Record set =>
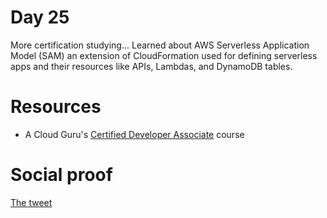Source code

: # Day 25

More certification studying... Learned about AWS Serverless Application Model (SAM) an extension of CloudFormation used for defining serverless apps and their resources like APIs, Lambdas, and DynamoDB tables.

# Resources

- A Cloud Guru's [Certified Developer Associate](https://acloud.guru/learn/aws-certified-developer-associate) course

# Social proof

[The tweet](https://twitter.com/jennapederson/status/1291221644128681987?s=20)
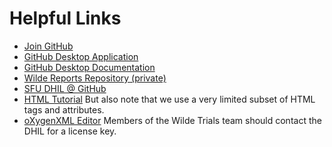 # Helpful Links

* [Join GitHub](https://github.com/join)
* [GitHub Desktop Application](https://desktop.github.com/)
* [GitHub Desktop Documentation](https://docs.github.com/en/desktop)
* [Wilde Reports Repository (private)](https://github.com/sfu-dhil/wilde-reports)
* [SFU DHIL @ GitHub](https://github.com/sfu-dhil)
* [HTML Tutorial](https://html.com/) But also note that we use a very limited subset of HTML tags and attributes.
* [oXygenXML Editor](https://www.oxygenxml.com/xml_editor/download_oxygenxml_editor.html) Members of the Wilde Trials team should contact the DHIL for a license key.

What you should do => Wherever a line in the entries holds "https", copy that line.

Result of this exercise =>
- A Cloud Guru's [Certified Developer Associate](https://acloud.guru/learn/aws-certified-developer-associate) course
[The tweet](https://twitter.com/jennapederson/status/1291221644128681987?s=20)
* [Join GitHub](https://github.com/join)
* [GitHub Desktop Application](https://desktop.github.com/)
* [GitHub Desktop Documentation](https://docs.github.com/en/desktop)
* [Wilde Reports Repository (private)](https://github.com/sfu-dhil/wilde-reports)
* [SFU DHIL @ GitHub](https://github.com/sfu-dhil)
* [HTML Tutorial](https://html.com/) But also note that we use a very limited subset of HTML tags and attributes.
* [oXygenXML Editor](https://www.oxygenxml.com/xml_editor/download_oxygenxml_editor.html) Members of the Wilde Trials team should contact the DHIL for a license key.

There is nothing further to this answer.